Moreover, according to all three NUJ representatives at the meeting with Ashford, they were told that the reason for his decision to quit the pay negotiations with the union was because Cameron wished to know more about Desmond’s decision to donate £300,000 to Ukip.
That remark by Ashford emerged in an email sent to him by the Express Newspapers’ father of the chapel, Richard Palmer, who wrote:
“Unfortunately, you had to leave our meeting to go off to see David Cameron to explain the proprietor’s reported pledge to give Ukip£300,000”.
Palmer was backed up by two senior NUJ staff at the meeting, the general secretary, Michelle Stanistreet, and the national organiser, Laura Davison.
They were unhappy about the negotiation being called off yet again and Stanistreet says that Ashford assured them that it was a real meeting “this time” and referred to “David needing some reassurance” on the Ukip donation.
It does not mean that Desmond did speak to, or even meet, Cameron. But I’m afraid it does reflect badly on what Desmond’s spokesman told me in an off-the-record briefing.
Asked if Desmond and Ashford had gone to see Cameron on Tuesday, he said they had not. Pushed further, he said they had been to a Cofi event, but said it wasn’t known whether Cameron was present.
It was a classic case of a PR being economical with the truth. Given the circumstances, I am therefore breaking the confidence of that briefing but, after careful consideration, I have decided not to identify him, although he certainly deserves to be named.
Although the suggestion of a formal meeting between Desmond and Cameron appears to have been an exaggeration, the point is that such an exchange between Ashford and the NUJ negotiators took place. I therefore apologise to Palmer for implying that his interpretation of what happened had been wide of the mark.
I have a further complaint about off-the-record briefings too, because I also contacted the Downing Street press office to discover if there had been a meeting between Desmond and Cameron.

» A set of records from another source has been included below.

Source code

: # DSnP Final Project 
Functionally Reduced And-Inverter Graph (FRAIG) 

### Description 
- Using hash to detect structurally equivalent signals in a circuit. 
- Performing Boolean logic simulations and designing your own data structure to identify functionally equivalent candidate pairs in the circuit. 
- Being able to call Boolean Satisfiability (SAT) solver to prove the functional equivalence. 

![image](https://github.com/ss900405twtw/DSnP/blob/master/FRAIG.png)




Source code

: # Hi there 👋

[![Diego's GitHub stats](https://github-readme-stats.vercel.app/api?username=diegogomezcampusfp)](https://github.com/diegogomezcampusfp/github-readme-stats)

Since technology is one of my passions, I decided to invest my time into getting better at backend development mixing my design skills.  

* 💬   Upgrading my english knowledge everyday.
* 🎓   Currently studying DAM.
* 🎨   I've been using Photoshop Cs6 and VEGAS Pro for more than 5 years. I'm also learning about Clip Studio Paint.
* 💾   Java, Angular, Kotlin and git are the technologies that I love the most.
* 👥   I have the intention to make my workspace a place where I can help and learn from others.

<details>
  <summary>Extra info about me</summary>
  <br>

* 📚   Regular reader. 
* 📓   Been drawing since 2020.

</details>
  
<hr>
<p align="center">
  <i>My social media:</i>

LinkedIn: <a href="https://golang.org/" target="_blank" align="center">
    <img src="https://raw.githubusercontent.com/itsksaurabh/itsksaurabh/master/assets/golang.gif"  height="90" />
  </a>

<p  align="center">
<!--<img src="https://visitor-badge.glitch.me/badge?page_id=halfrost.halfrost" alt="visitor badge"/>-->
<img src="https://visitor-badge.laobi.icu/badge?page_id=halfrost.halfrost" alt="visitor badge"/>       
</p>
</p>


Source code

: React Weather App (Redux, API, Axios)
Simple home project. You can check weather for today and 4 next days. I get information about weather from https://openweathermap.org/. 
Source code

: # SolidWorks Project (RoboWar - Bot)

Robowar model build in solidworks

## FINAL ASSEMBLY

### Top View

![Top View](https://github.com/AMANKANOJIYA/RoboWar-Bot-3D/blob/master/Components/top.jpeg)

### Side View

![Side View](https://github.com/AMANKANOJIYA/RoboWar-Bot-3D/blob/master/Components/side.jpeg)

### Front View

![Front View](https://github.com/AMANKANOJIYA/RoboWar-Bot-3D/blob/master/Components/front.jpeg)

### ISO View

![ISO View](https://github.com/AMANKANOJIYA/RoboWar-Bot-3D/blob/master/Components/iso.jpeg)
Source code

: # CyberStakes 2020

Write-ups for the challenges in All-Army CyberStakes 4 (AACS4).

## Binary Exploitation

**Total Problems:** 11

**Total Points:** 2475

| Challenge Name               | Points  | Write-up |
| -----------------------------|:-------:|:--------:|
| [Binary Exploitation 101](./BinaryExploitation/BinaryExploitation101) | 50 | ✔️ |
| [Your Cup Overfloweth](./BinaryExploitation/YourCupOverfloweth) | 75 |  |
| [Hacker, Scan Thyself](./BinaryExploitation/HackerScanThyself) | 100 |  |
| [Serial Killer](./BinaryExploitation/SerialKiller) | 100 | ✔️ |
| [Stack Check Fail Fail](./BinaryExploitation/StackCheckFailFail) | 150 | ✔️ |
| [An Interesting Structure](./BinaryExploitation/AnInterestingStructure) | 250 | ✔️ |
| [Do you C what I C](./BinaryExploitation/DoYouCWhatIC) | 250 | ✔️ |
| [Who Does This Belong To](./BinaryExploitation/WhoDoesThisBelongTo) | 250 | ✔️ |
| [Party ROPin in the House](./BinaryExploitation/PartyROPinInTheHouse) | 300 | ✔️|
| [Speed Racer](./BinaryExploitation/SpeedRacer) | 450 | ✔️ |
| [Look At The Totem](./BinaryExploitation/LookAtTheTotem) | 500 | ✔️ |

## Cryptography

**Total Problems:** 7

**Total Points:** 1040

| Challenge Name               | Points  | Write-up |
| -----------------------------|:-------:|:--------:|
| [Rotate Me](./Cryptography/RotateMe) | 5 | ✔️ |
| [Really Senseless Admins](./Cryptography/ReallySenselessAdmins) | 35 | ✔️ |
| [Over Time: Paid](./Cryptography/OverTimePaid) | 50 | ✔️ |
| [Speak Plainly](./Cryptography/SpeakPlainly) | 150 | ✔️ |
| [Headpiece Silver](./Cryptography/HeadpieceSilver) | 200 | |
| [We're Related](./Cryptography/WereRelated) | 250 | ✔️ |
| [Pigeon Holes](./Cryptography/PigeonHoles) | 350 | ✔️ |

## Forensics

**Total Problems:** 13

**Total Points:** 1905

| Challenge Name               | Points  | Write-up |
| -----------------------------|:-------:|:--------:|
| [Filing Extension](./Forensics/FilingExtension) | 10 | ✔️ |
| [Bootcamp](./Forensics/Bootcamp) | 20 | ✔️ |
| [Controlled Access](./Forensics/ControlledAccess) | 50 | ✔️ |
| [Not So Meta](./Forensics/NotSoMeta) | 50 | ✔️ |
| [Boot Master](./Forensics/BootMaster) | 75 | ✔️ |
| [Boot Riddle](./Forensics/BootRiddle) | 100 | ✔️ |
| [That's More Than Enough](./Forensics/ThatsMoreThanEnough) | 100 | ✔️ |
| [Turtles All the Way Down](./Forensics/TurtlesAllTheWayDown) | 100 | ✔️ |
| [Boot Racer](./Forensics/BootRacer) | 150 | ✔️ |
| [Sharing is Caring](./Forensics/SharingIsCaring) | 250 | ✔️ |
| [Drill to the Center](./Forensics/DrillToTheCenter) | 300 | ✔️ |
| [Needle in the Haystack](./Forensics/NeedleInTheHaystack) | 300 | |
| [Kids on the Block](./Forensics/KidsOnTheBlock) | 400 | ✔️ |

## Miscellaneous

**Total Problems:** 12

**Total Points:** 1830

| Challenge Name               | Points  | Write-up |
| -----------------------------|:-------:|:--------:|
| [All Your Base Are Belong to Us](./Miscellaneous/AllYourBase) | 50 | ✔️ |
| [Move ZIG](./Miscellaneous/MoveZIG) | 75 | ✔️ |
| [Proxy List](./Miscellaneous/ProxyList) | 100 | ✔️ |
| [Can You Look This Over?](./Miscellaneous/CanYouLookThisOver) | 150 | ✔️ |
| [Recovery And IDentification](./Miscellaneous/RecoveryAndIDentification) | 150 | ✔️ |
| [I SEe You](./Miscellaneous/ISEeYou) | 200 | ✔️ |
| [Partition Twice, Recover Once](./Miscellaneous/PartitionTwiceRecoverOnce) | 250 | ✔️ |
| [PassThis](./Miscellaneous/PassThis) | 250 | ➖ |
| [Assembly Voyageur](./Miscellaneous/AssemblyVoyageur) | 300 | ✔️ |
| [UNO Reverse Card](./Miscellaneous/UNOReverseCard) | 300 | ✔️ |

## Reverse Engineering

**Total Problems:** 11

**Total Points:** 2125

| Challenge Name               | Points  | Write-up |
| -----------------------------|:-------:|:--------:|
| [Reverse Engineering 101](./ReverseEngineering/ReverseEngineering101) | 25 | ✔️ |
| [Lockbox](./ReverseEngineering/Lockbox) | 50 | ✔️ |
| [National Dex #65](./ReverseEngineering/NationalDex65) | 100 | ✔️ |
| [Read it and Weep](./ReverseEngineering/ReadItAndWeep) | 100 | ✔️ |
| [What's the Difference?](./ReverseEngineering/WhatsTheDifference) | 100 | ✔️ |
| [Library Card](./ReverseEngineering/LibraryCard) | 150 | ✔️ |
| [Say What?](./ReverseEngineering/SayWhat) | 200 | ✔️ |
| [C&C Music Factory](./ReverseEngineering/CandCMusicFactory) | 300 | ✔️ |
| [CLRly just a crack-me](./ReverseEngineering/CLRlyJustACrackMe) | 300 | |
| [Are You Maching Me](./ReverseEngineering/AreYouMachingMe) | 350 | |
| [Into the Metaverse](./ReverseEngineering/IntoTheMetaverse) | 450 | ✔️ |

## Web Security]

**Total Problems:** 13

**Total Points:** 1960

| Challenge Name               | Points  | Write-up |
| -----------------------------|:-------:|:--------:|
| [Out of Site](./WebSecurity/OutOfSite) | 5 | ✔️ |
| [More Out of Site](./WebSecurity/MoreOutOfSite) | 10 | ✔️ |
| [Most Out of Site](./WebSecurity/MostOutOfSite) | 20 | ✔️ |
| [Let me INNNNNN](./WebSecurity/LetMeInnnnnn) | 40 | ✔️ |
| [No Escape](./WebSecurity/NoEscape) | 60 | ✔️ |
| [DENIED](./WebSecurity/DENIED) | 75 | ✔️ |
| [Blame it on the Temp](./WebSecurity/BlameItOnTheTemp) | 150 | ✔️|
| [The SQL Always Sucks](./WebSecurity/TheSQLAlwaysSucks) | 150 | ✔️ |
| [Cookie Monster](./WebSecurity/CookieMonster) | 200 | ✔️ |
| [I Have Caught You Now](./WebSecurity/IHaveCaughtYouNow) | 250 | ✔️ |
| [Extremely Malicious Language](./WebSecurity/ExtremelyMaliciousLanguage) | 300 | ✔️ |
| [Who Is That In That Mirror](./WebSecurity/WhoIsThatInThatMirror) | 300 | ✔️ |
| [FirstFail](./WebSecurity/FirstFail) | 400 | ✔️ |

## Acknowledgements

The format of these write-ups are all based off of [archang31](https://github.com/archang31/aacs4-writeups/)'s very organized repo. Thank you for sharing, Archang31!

Its spokesman refused to confirm or deny it on the grounds that “we don’t comment on the PM’s diary commitments.”
That refusal to answer a simple factual question about a past event is also an example of poor PR and proof, yet again, that there remains a culture of secrecy at the heart of government.
It was even more ridiculous in this case because Cameron’s speech to the Cofi was reported here in the Times and analysed here by the Daily Telegraph’s Peter Oborne.
So, when asked whether Cameron had held a meeting with Desmond on Tuesday, why couldn’t No 10’s spokesman have said: “No, but they might have met on that day at the Cofi”? Simple. Helpful. Uncontroversial. And, most of all, transparent.